The creator of ARC-AGI believes AGI could have been built on 1980s hardware — and will fit in under 10,000 lines of code.

Key Ideas

1.

Reasoning beats raw scaling

Scaling LLMs 50,000x moved ARC-AGI scores almost zero — reasoning was the real leap.

2.

Verifiable rewards unlock full automation

Any domain with verifiable rewards can be fully automated today; unverifiable domains will stall.

3.

AGI forecasted around 2030

AGI by 2030: Chollet predicts it arrives around ARC-AGI v6 or v7.

4.

Conceptual breakthrough beats computation

The AGI codebase will likely be under 10,000 lines — it's a conceptual, not compute, problem.

5.

Domain expertise amplified by AI

Expertise compounds with AI tools — the more domain knowledge you have, the more AI empowers you.

Why does it matter? Because the creator of the most important AI benchmark thinks the entire industry is building on the wrong foundation.

François Chollet built ARC-AGI to expose what LLMs can't do — and then watched $100B flow into the very approach he thinks is a dead end. His new lab, NDEA, is a deliberate bet against the consensus, and this conversation is the clearest articulation yet of why the scaling era may be approaching its conceptual ceiling.

  • AGI will retrospectively fit in under 10,000 lines of code — and could have run on 1980s hardware
  • Any domain with verifiable rewards can already be fully automated with current LLMs; unverifiable domains will stall
  • Scaling LLMs 50,000x moved ARC-AGI scores almost zero — reasoning models were the actual leap
  • Chollet puts AGI around 2030, roughly ARC v6 or v7, but thinks economic automation arrives domain-by-domain well before that

Symbolic program synthesis isn't a tweak to deep learning — it's a replacement for the entire stack

NDEA isn't building a better coding agent. Chollet is working two levels below that, replacing the fundamental learning substrate. The idea: instead of fitting a parametric curve via gradient descent, find the shortest possible symbolic model that explains the data.

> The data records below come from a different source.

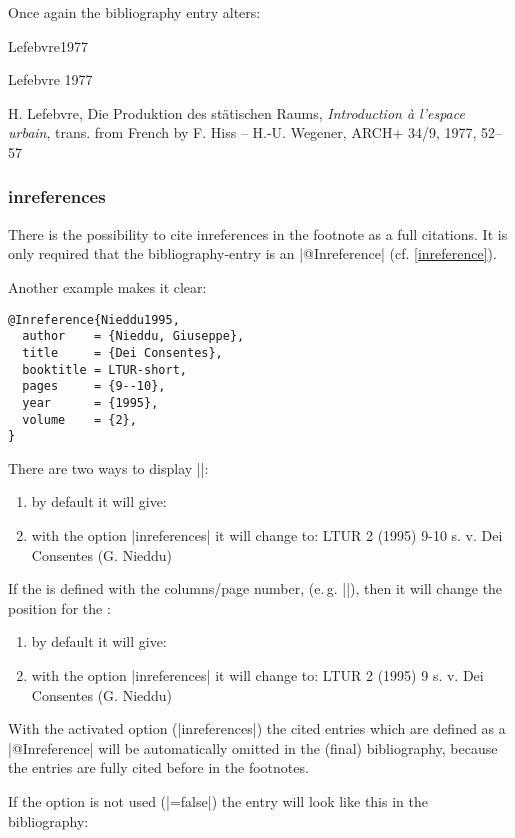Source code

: \documentclass[a4paper,
10pt,
greek,
french,
spanish,
italian,
ngerman,
english
]{ltxdoc}
\begin{document}
Once again the bibliography entry alters:

\begin{bibbsp}{Lefebvre1977}%
\parbox[t]{2cm}{Lefebvre 1977} \parbox[t]{9cm}{H. Lefebvre, 
Die Produktion des stätischen Raums, \emph{Introduction à l’espace urbain}, 
{\color{red} trans. from French by F. Hiss -- H.-U. Wegener}, ARCH+ 34/9, 1977, 52–57}
\end{bibbsp}

\subsubsection{inreferences}\label{inreferences}
There is the possibility to cite inreferences in the footnote as a full citations.
It is only required that the bibliography-entry is an |@Inreference|  (cf. \cref{inreference}).
 
Another example makes it clear: 
\begin{lstlisting}[style=bibentry,label=Nieddu1995,caption={{@}Inreference\{Nieddu1995,…\} }]
@Inreference{Nieddu1995,
  author    = {Nieddu, Giuseppe},
  title     = {Dei Consentes},
  booktitle = LTUR-short,
  pages     = {9--10},
  year      = {1995},
  volume    = {2},
}
\end{lstlisting}
  \begin{refsection}
There are two ways to display  |\cite{Nieddu1995}|:
 \begin{enumerate}
 \item by default it will give:  %
 \cite{Nieddu1995}
 \item with the option |inreferences| it will change to:
 LTUR 2 (1995) 9-10 s. v. Dei Consentes (G. Nieddu)
  \end{enumerate}

If the  is defined with the columns/page number, (e.\,g. |\cite[9]{Nieddu1995}|), 
then it will change the position for the :
\begin{enumerate} 
 \item by default it will give:  %
 \cite[9]{Nieddu1995}
 \item with the option |inreferences| it will change to:
  LTUR 2 (1995) 9 s. v. Dei Consentes (G. Nieddu)
  \end{enumerate}
With the activated option   (|inreferences|) the cited entries which are defined as a |@Inreference| will be automatically omitted in the (final) bibliography,
because the entries are fully cited before in the footnotes.

If the option is not used (|=false|) the entry will look like this in the bibliography:
  \end{refsection}
\end{document}
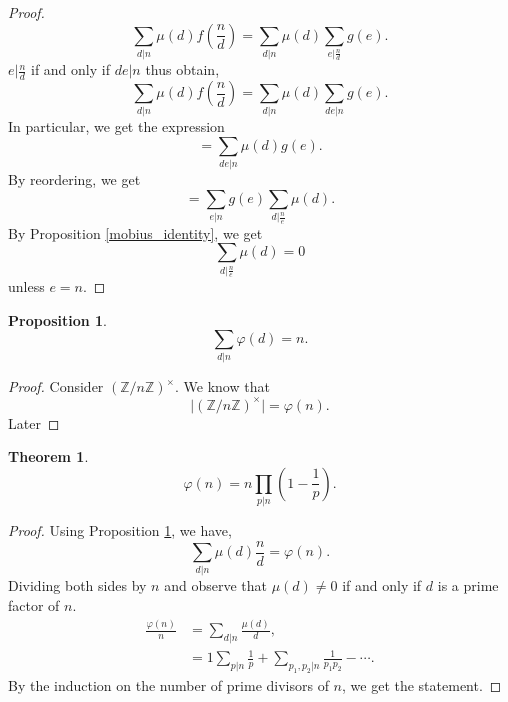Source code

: \documentclass{article}
\newtheorem{theorem}{Theorem} [section]
\newtheorem{proposition}{Proposition}[section]
\newcommand{\Z}[0]{\mathbb{Z}}
\begin{document}
\begin{proof}
  \begin{equation*}
    \sum_{d|n}\mu(d)f\left({\frac n d}\right) = \sum_{d|n}\mu(d)\sum_{e|{\frac n d}} g(e).
  \end{equation*}
  $e|{\frac n d}$ if and only if $de|n$ thus obtain, 
  \begin{equation*}
    \sum_{d|n}\mu(d)f\left({\frac n d}\right) = \sum_{d|n}\mu(d)\sum_{de|n} g(e).
  \end{equation*}
  In particular, we get the expression 
  \begin{equation*}
    =\sum_{de|n}\mu(d)g(e).
  \end{equation*}
  By reordering, we get 
  \begin{equation*}
    =\sum_{e|n}g(e)\sum_{d|{\frac n e}}\mu(d).
  \end{equation*}
  By Proposition \ref{mobius_identity}, we get
  \begin{equation*}
    \sum_{d|{\frac n e}}\mu(d) = 0
  \end{equation*}
  unless $e = n$.
\end{proof}

\begin{proposition}
  \begin{equation*}
    \sum_{d|n}\varphi(d) = n.
  \end{equation*}
  \label{mobius_inversion_euler_phi}
\end{proposition}

\begin{proof}
  Consider $(\Z/n\Z)^\times$. We know that 
  \begin{equation*}
    \vert(\Z/n\Z)^\times\vert = \varphi(n). 
  \end{equation*}
  Later%
\end{proof}

\begin{theorem}
  \begin{equation*}
    \varphi(n) = n\prod_{p|n}\left(1-{\frac 1 p}\right).
  \end{equation*}
\end{theorem}

\begin{proof}
  Using Proposition \ref{mobius_inversion_euler_phi}, we have,
  \begin{equation*}
    \sum_{d|n} \mu(d){\frac n d} = \varphi(n).
  \end{equation*}
  Dividing both sides by $n$ and observe that $\mu(d)\not=0$ if and only if $d$ is a prime factor of $n$.
  \begin{align*}
    {\frac {\varphi(n)} n} & = \sum_{d|n}{\frac {\mu(d)} d},\\
    & = 1 \sum_{p|n}{\frac 1 p}+ \sum_{p_1,p_2|n}{\frac 1 {p_1p_2}}-\cdots.
  \end{align*}
  By the induction on the number of prime divisors of $n$, we get the statement.
\end{proof}
\end{document}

"We are replacing the parametric curve with a symbolic model that is meant to be as small as possible," he says. "It's like the simplest possible model to explain the data."

The payoff, if it works, is dramatic: models that need far less data, run far more efficiently at inference, and generalize far better because they're genuinely compressed representations rather than interpolated patterns. This connects to the minimum description length principle — the model most likely to generalize is the shortest one. Chollet argues gradient descent structurally cannot find such models.

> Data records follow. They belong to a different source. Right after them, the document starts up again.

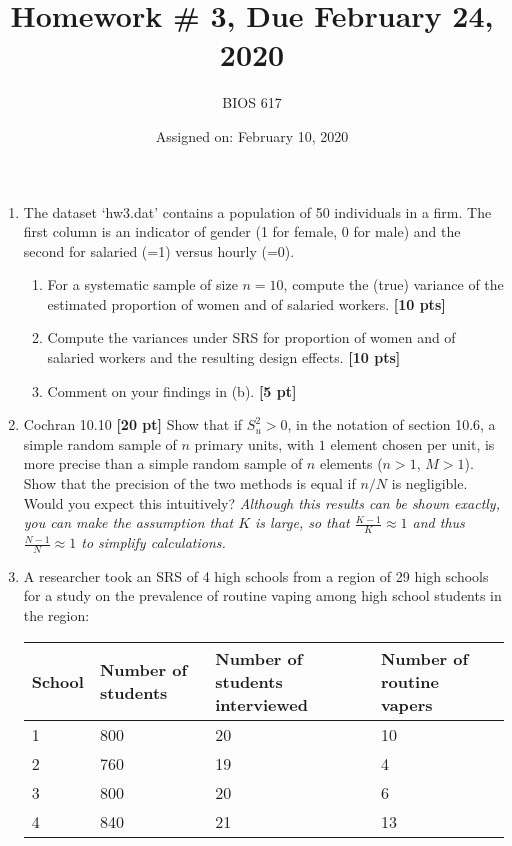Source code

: \documentclass[12pt]{article}
\begin{document}
\title{Homework \# 3, Due February 24, 2020}
\author{BIOS 617}
\date{Assigned on: February 10, 2020}

\maketitle

\begin{enumerate}
\setlength{\itemsep}{15pt}%
\setlength{\parskip}{15pt}%

\item  The dataset `hw3.dat' contains a population of 50 individuals in a firm. The first column is an indicator of gender (1 for female, 0 for male) and the second for salaried (=1) versus hourly (=0).
	\begin{enumerate}
	\item For a systematic sample of size $n=10$, compute the (true) variance of the estimated proportion of women and of salaried workers. {\bf [10 pts]}
	\item Compute the variances under SRS for proportion of women and of salaried workers and the resulting design effects. {\bf [10 pts]}
	\item Comment on your findings in (b). {\bf [5 pt]}
	\end{enumerate}

\item Cochran 10.10 {\bf [20 pt]} Show that if $S_u^2 >0$, in the notation of section 10.6, a simple random sample of $n$ primary units, with $1$ element chosen per unit, is more precise than a simple random sample of $n$ elements ($n>1$, $M>1$). Show that the precision of the two methods is equal if $n/N$ is negligible. Would you expect this intuitively? \emph{Although this results can be shown exactly, you can make the assumption that $K$ is large, so that $\frac{K-1}{K} \approx 1$ and thus $\frac{N-1}{N} \approx 1$ to simplify calculations.}

\item A researcher took an SRS of 4 high schools from a region of 29 high schools for a study on the prevalence of routine vaping among high school students in the region:

\begin{table}[!th]
\centering
\begin{tabular}{p{1in} | p{1.5in} p{1.5in} p{1.5in}}
School & Number of students & Number of students interviewed & Number of routine vapers \\ \hline
1 & 800 & 20 & 10 \\
2 & 760 & 19 & 4 \\
3 & 800 & 20 & 6 \\
4 & 840 & 21 & 13 \\ \hline
\end{tabular}
\end{table}

\end{enumerate}
\end{document}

His honest assessment of the odds: 10 to 15% chance of success. But he frames this as precisely the reason to try — if a high-impact idea has low probability and no one else is pursuing it, walking away guarantees failure. "If you don't do it, no one else will do it."

The implication for everyone watching the AI landscape: the assumption that future AI will be an LLM with more layers on top may be wrong in a foundational sense, not just an engineering sense.

Verifiable rewards are the master key — any domain that has them can be fully automated right now

One number explains the coding agent explosion: zero. That's how many additional reasoning capabilities the models needed — what changed was the training signal.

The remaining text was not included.